Automatic recordkeeping also helps comply with trucking regulations. This was key because an audit by the International Federal Transportation Association (IFTA) had turned up some discrepancies between odometer readings and drivers’ handwritten logs, a common problem when drivers manually record this information. “The agency fined the company, and that was the key incentive for getting the miles logged accurately once and for all,” says Swartz. States rely on mileage logs for taxation. “Each state has its own fuel tax, which is measured by miles, and this mileage must be tracked accurately so that quarterly payments by vehicle are correct,” he says. In addition, Driver Logs helps comply with new Hours of Service regulations that went into effect in July 2013 by automating duty status changes. This enhances accuracy and reduces time consuming administrative work for drivers and office employees.

Significant Savings

Aside from regulation compliance, Fleet Management and Driver Logs benefits D.H. Griffin in multiple ways, primarily by lowering operational costs. Swartz says the company has saved the equivalent of one staff member’s annual salary. In addition to eliminating handwritten logs, the company saves by using built-in driver alert capabilities to avoid traffic violations, especially speeding. Speeding creates safety risks and can incur costs such as fines, higher insurance rates, and added wear and tear on vehicles. When drivers reach 72 MPH, they get a warning to slow down. If drivers fail to comply, they receive an internal fine, much as they would if stopped by highway patrol. “Speeding was a big issue, so we had to find a way to enforce speed control. It’s not as much of a problem in heavy vehicles that are electronically restricted, but we also have pickups and lighter service trucks. Now, we are able to reduce our liability and discourage reckless driving,” Swartz says.

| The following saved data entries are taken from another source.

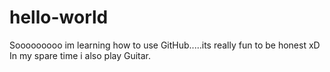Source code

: # hello-world

Sooooooooo im learning how to use GitHub.....its really fun to be honest xD
In my spare time i also play Guitar.
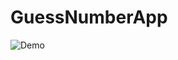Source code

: # GuessNumberApp
![Demo](https://user-images.githubusercontent.com/67413254/124751415-3aab3100-df44-11eb-8abd-0d657fb5da4c.gif)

Unauthorized use of vehicles also is down, since Fleet Management sends alerts about truck activity during off hours. “We rarely work on Sunday so if that’s on the log, we look at the GPS reports to find out why,” Swartz says. In addition, D.H. Griffin has saved thousands of dollars on broken windshield claims. Other drivers often blame our trucks for kicking up rocks that smash their windshields. “Now we can say, ‘I’m sorry, but our records show that none of our trucks were in your area,’” Swartz says. “I can send them a GPS-based report to prove it.” Driver Logs also helps with payroll. “Sometimes we rent our equipment to sister divisions within the company and we can verify start and finish times to ensure accurate billing,” Swartz says. Overall, Swartz reports that operations run more smoothly and efficiently with Trimble Fleet Management. Having real-time visibility into daily activities allows the company to rectify problems and make improvements that otherwise may not have happened. “We have saved money, and our proficiency and efficiency have increased by over 70 percent,” he says.